Tugu commenced proceedings in 2007, claiming that these transfers were dishonestly authorised and that the debit entries resulting from the unauthorised transfer instructions were of no effect, and that accordingly the account remained in existence and fell to be “reconstituted” by reversing the disputed debit entries. This was accordingly a claim in debt. Further or alternatively, Tugu claimed the same amount as damages for breach of the Quincecare duty. This is the duty on a bank not to give effect to payment instructions in circumstances where the bank knows of facts which would lead a reasonable and honest banker to consider that there was a serious or real possibility that the customer might be being defrauded.
The court of first instance found that the transactions were fraudulent, and that by the time of the third transaction, the bank had breached its Quincecare duty by not making sufficient inquiries. However, the court found the claim was time-barred on the basis that the limitation period ran from the date of the closure of the account in 1998. The court also stated that Citibank would have been entitled to rely on a defence of contributory negligence had the claim not been time-barred.
Citibank appealed to the Court of Appeal, which upheld the lower court’s decision for substantially similar reasons to those relied on by the lower court. The CFA however overturned the Court of Appeal’s decision, allowing Tugu’s claim in debt against Citibank. The CFA held that the customer is entitled to have its account balance reconstituted if transactions were made without authority, and this claim would be payable on demand.
CFA decision – key points
While ostensibly a case about limitation, the CFA’s judgment considered the nature of the Quincecare duty, and reviewed some of the key case law concerning the duty.
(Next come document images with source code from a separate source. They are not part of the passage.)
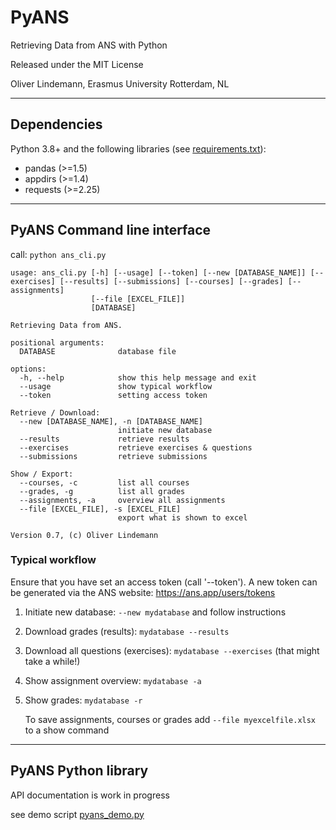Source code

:# PyANS

Retrieving Data from ANS with Python

Released under the MIT License

Oliver Lindemann, Erasmus University Rotterdam, NL

---

## Dependencies

Python 3.8+ and the following libraries (see [requirements.txt](requirements.txt)):
* pandas (>=1.5)
* appdirs (>=1.4)
* requests (>=2.25)

---

## PyANS Command line interface

call: `python ans_cli.py`

```
usage: ans_cli.py [-h] [--usage] [--token] [--new [DATABASE_NAME]] [--exercises] [--results] [--submissions] [--courses] [--grades] [--assignments]
                  [--file [EXCEL_FILE]]
                  [DATABASE]

Retrieving Data from ANS.

positional arguments:
  DATABASE              database file

options:
  -h, --help            show this help message and exit
  --usage               show typical workflow
  --token               setting access token

Retrieve / Download:
  --new [DATABASE_NAME], -n [DATABASE_NAME]
                        initiate new database
  --results             retrieve results
  --exercises           retrieve exercises & questions
  --submissions         retrieve submissions

Show / Export:
  --courses, -c         list all courses
  --grades, -g          list all grades
  --assignments, -a     overview all assignments
  --file [EXCEL_FILE], -s [EXCEL_FILE]
                        export what is shown to excel

Version 0.7, (c) Oliver Lindemann
```

### Typical workflow

Ensure that you have set an access token (call '--token'). A new token can be generated via the ANS website:
https://ans.app/users/tokens


1) Initiate new database:
        `--new mydatabase` and follow instructions
2) Download grades  (results):
        `mydatabase --results`
3) Download all questions (exercises):
        `mydatabase --exercises` (that might take a while!)
4) Show assignment overview:
        `mydatabase -a`
5) Show grades:
        `mydatabase -r`

   To save assignments, courses or grades add `--file myexcelfile.xlsx`
   to a show command

---

## PyANS Python library

API documentation is work in progress

see demo script [pyans_demo.py](pyans_demo.py)
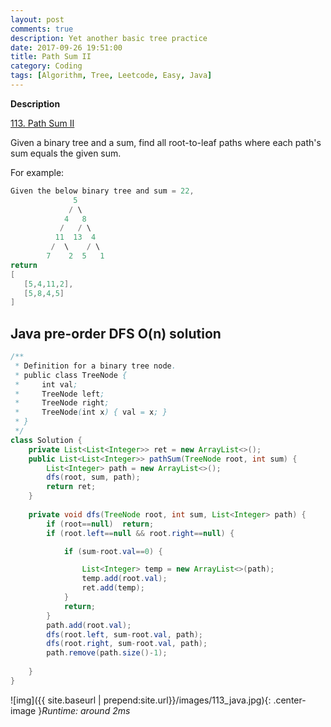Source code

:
 ```yaml
---
layout: post
comments: true
description: Yet another basic tree practice
date: 2017-09-26 19:51:00
title: Path Sum II
category: Coding
tags: [Algorithm, Tree, Leetcode, Easy, Java]
---
```


**Description**

[113. Path Sum II](https://leetcode.com/problems/path-sum-ii/description/)

Given a binary tree and a sum, find all root-to-leaf paths where each path's sum equals the given sum.

For example:
```java
Given the below binary tree and sum = 22,
              5
             / \
            4   8
           /   / \
          11  13  4
         /  \    / \
        7    2  5   1
return
[
   [5,4,11,2],
   [5,8,4,5]
]
```



## Java pre-order DFS O(n) solution


```java
/**
 * Definition for a binary tree node.
 * public class TreeNode {
 *     int val;
 *     TreeNode left;
 *     TreeNode right;
 *     TreeNode(int x) { val = x; }
 * }
 */
class Solution {
    private List<List<Integer>> ret = new ArrayList<>();
    public List<List<Integer>> pathSum(TreeNode root, int sum) {
        List<Integer> path = new ArrayList<>();
        dfs(root, sum, path);
        return ret;
    }
    
    private void dfs(TreeNode root, int sum, List<Integer> path) {
        if (root==null)  return;
        if (root.left==null && root.right==null) {

            if (sum-root.val==0) {

                List<Integer> temp = new ArrayList<>(path);
                temp.add(root.val);
                ret.add(temp);  
            }
            return;
        }
        path.add(root.val);
        dfs(root.left, sum-root.val, path);
        dfs(root.right, sum-root.val, path);
        path.remove(path.size()-1);
        
    }
}
```
![img]({{ site.baseurl | prepend:site.url}}/images/113_java.jpg){: .center-image }*Runtime: around 2ms*

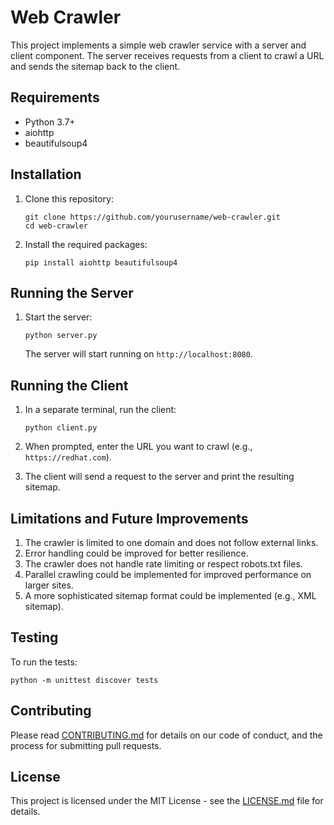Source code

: # Web Crawler

This project implements a simple web crawler service with a server and client component. The server receives requests from a client to crawl a URL and sends the sitemap back to the client.

## Requirements

- Python 3.7+
- aiohttp
- beautifulsoup4

## Installation

1. Clone this repository:
   ```
   git clone https://github.com/yourusername/web-crawler.git
   cd web-crawler
   ```

2. Install the required packages:
   ```
   pip install aiohttp beautifulsoup4
   ```

## Running the Server

1. Start the server:
   ```
   python server.py
   ```
   The server will start running on `http://localhost:8080`.

## Running the Client

1. In a separate terminal, run the client:
   ```
   python client.py
   ```

2. When prompted, enter the URL you want to crawl (e.g., `https://redhat.com`).

3. The client will send a request to the server and print the resulting sitemap.

## Limitations and Future Improvements

1. The crawler is limited to one domain and does not follow external links.
2. Error handling could be improved for better resilience.
3. The crawler does not handle rate limiting or respect robots.txt files.
4. Parallel crawling could be implemented for improved performance on larger sites.
5. A more sophisticated sitemap format could be implemented (e.g., XML sitemap).

## Testing

To run the tests:

```
python -m unittest discover tests
```

## Contributing

Please read [CONTRIBUTING.md](CONTRIBUTING.md) for details on our code of conduct, and the process for submitting pull requests.

## License

This project is licensed under the MIT License - see the [LICENSE.md](LICENSE.md) file for details.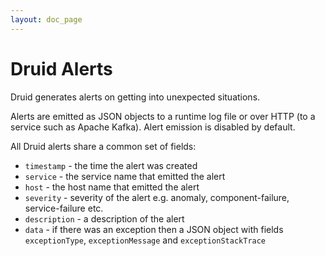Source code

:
 ```yaml
---
layout: doc_page
---
```


<!--
  ~ Licensed to the Apache Software Foundation (ASF) under one
  ~ or more contributor license agreements.  See the NOTICE file
  ~ distributed with this work for additional information
  ~ regarding copyright ownership.  The ASF licenses this file
  ~ to you under the Apache License, Version 2.0 (the
  ~ "License"); you may not use this file except in compliance
  ~ with the License.  You may obtain a copy of the License at
  ~
  ~   http://www.apache.org/licenses/LICENSE-2.0
  ~
  ~ Unless required by applicable law or agreed to in writing,
  ~ software distributed under the License is distributed on an
  ~ "AS IS" BASIS, WITHOUT WARRANTIES OR CONDITIONS OF ANY
  ~ KIND, either express or implied.  See the License for the
  ~ specific language governing permissions and limitations
  ~ under the License.
  -->

# Druid Alerts

Druid generates alerts on getting into unexpected situations.

Alerts are emitted as JSON objects to a runtime log file or over HTTP (to a service such as Apache Kafka). Alert emission is disabled by default.

All Druid alerts share a common set of fields:

* `timestamp` - the time the alert was created
* `service` - the service name that emitted the alert
* `host` - the host name that emitted the alert
* `severity` - severity of the alert e.g. anomaly, component-failure, service-failure etc.
* `description` - a description of the alert
* `data` - if there was an exception then a JSON object with fields `exceptionType`, `exceptionMessage` and `exceptionStackTrace`
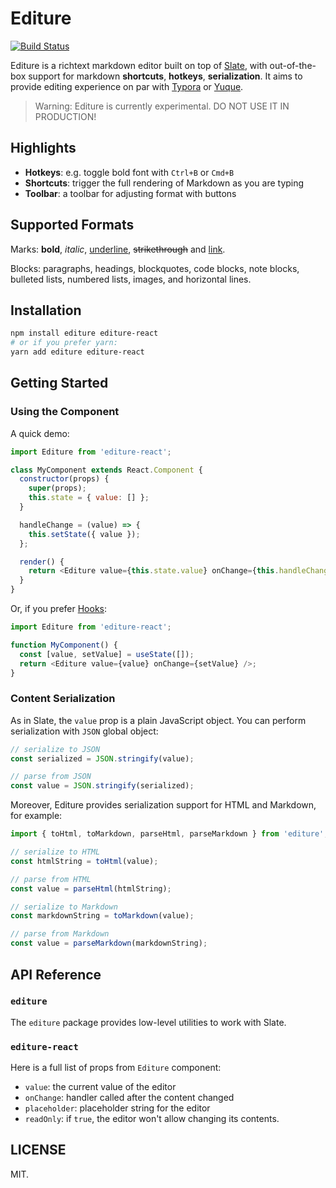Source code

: # Editure

[![Build Status](https://travis-ci.com/tuture-dev/editure.svg?branch=master)](https://travis-ci.com/tuture-dev/editure)

Editure is a richtext markdown editor built on top of [Slate](https://www.slatejs.org/), with out-of-the-box support for markdown **shortcuts**, **hotkeys**, **serialization**. It aims to provide editing experience on par with [Typora](https://typora.io/) or [Yuque](https://www.yuque.com/).

> Warning: Editure is currently experimental. DO NOT USE IT IN PRODUCTION!

## Highlights

- **Hotkeys**: e.g. toggle bold font with `Ctrl+B` or `Cmd+B`
- **Shortcuts**: trigger the full rendering of Markdown as you are typing
- **Toolbar**: a toolbar for adjusting format with buttons

## Supported Formats

Marks: **bold**, _italic_, <span style="text-decoration: underline; ">underline</span>, ~~strikethrough~~ and [link](https://tuture.co).

Blocks: paragraphs, headings, blockquotes, code blocks, note blocks, bulleted lists, numbered lists, images, and horizontal lines.

## Installation

```bash
npm install editure editure-react
# or if you prefer yarn:
yarn add editure editure-react
```

## Getting Started

### Using the Component

A quick demo:

```javascript
import Editure from 'editure-react';

class MyComponent extends React.Component {
  constructor(props) {
    super(props);
    this.state = { value: [] };
  }

  handleChange = (value) => {
    this.setState({ value });
  };

  render() {
    return <Editure value={this.state.value} onChange={this.handleChange} />;
  }
}
```

Or, if you prefer [Hooks](https://reactjs.org/docs/hooks-intro.html):

```javascript
import Editure from 'editure-react';

function MyComponent() {
  const [value, setValue] = useState([]);
  return <Editure value={value} onChange={setValue} />;
}
```

### Content Serialization

As in Slate, the `value` prop is a plain JavaScript object. You can perform serialization with `JSON` global object:

```javascript
// serialize to JSON
const serialized = JSON.stringify(value);

// parse from JSON
const value = JSON.stringify(serialized);
```

Moreover, Editure provides serialization support for HTML and Markdown, for example:

```javascript
import { toHtml, toMarkdown, parseHtml, parseMarkdown } from 'editure';

// serialize to HTML
const htmlString = toHtml(value);

// parse from HTML
const value = parseHtml(htmlString);

// serialize to Markdown
const markdownString = toMarkdown(value);

// parse from Markdown
const value = parseMarkdown(markdownString);
```

## API Reference

### `editure`

The `editure` package provides low-level utilities to work with Slate.

### `editure-react`

Here is a full list of props from `Editure` component:

- `value`: the current value of the editor
- `onChange`: handler called after the content changed
- `placeholder`: placeholder string for the editor
- `readOnly`: if `true`, the editor won't allow changing its contents.

## LICENSE

MIT.
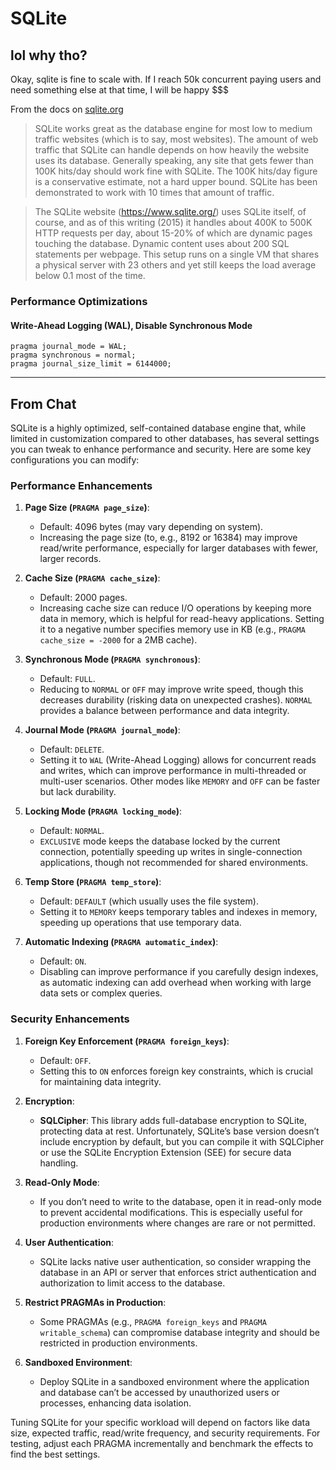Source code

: # SQLite

## lol why tho?
Okay, sqlite is fine to scale with.  If I reach 50k concurrent paying users and need something else at that time, I will be happy $$$

From the docs on [sqlite.org](https://www.sqlite.org/whentouse.html)

> SQLite works great as the database engine for most low to medium traffic websites (which is to say, most websites). The amount of web traffic that SQLite can handle depends on how heavily the website uses its database. Generally speaking, any site that gets fewer than 100K hits/day should work fine with SQLite. The 100K hits/day figure is a conservative estimate, not a hard upper bound. SQLite has been demonstrated to work with 10 times that amount of traffic.

> The SQLite website (https://www.sqlite.org/) uses SQLite itself, of course, and as of this writing (2015) it handles about 400K to 500K HTTP requests per day, about 15-20% of which are dynamic pages touching the database. Dynamic content uses about 200 SQL statements per webpage. This setup runs on a single VM that shares a physical server with 23 others and yet still keeps the load average below 0.1 most of the time.

### Performance Optimizations

#### Write-Ahead Logging (WAL), Disable Synchronous Mode
```
pragma journal_mode = WAL;
pragma synchronous = normal;
pragma journal_size_limit = 6144000;
```






---

## From Chat
SQLite is a highly optimized, self-contained database engine that, while limited in customization compared to other databases, has several settings you can tweak to enhance performance and security. Here are some key configurations you can modify:

### Performance Enhancements

1. **Page Size (`PRAGMA page_size`)**:
   - Default: 4096 bytes (may vary depending on system).
   - Increasing the page size (to, e.g., 8192 or 16384) may improve read/write performance, especially for larger databases with fewer, larger records.

2. **Cache Size (`PRAGMA cache_size`)**:
   - Default: 2000 pages.
   - Increasing cache size can reduce I/O operations by keeping more data in memory, which is helpful for read-heavy applications. Setting it to a negative number specifies memory use in KB (e.g., `PRAGMA cache_size = -2000` for a 2MB cache).

3. **Synchronous Mode (`PRAGMA synchronous`)**:
   - Default: `FULL`.
   - Reducing to `NORMAL` or `OFF` may improve write speed, though this decreases durability (risking data on unexpected crashes). `NORMAL` provides a balance between performance and data integrity.

4. **Journal Mode (`PRAGMA journal_mode`)**:
   - Default: `DELETE`.
   - Setting it to `WAL` (Write-Ahead Logging) allows for concurrent reads and writes, which can improve performance in multi-threaded or multi-user scenarios. Other modes like `MEMORY` and `OFF` can be faster but lack durability.

5. **Locking Mode (`PRAGMA locking_mode`)**:
   - Default: `NORMAL`.
   - `EXCLUSIVE` mode keeps the database locked by the current connection, potentially speeding up writes in single-connection applications, though not recommended for shared environments.

6. **Temp Store (`PRAGMA temp_store`)**:
   - Default: `DEFAULT` (which usually uses the file system).
   - Setting it to `MEMORY` keeps temporary tables and indexes in memory, speeding up operations that use temporary data.

7. **Automatic Indexing (`PRAGMA automatic_index`)**:
   - Default: `ON`.
   - Disabling can improve performance if you carefully design indexes, as automatic indexing can add overhead when working with large data sets or complex queries.

### Security Enhancements

1. **Foreign Key Enforcement (`PRAGMA foreign_keys`)**:
   - Default: `OFF`.
   - Setting this to `ON` enforces foreign key constraints, which is crucial for maintaining data integrity.

2. **Encryption**:
   - **SQLCipher**: This library adds full-database encryption to SQLite, protecting data at rest. Unfortunately, SQLite’s base version doesn’t include encryption by default, but you can compile it with SQLCipher or use the SQLite Encryption Extension (SEE) for secure data handling.

3. **Read-Only Mode**:
   - If you don’t need to write to the database, open it in read-only mode to prevent accidental modifications. This is especially useful for production environments where changes are rare or not permitted.

4. **User Authentication**:
   - SQLite lacks native user authentication, so consider wrapping the database in an API or server that enforces strict authentication and authorization to limit access to the database.

5. **Restrict PRAGMAs in Production**:
   - Some PRAGMAs (e.g., `PRAGMA foreign_keys` and `PRAGMA writable_schema`) can compromise database integrity and should be restricted in production environments.

6. **Sandboxed Environment**:
   - Deploy SQLite in a sandboxed environment where the application and database can’t be accessed by unauthorized users or processes, enhancing data isolation.

Tuning SQLite for your specific workload will depend on factors like data size, expected traffic, read/write frequency, and security requirements. For testing, adjust each PRAGMA incrementally and benchmark the effects to find the best settings.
Lord Sumption analysed the Quincecare duty in the context of principles of agency and authority. He stated that there are two judicial sources for a bank’s duties in making payments out of an account – firstly, the duty to make such payments only with the authority of the customer, and secondly the duty to act as agent, which requires the exercise of reasonable skill and care (the Quincecare duty). The CFA stated that while there are differences between these duties which might affect the remedies, limitation, and contributory negligence (more on this later), the standard of duty is the same.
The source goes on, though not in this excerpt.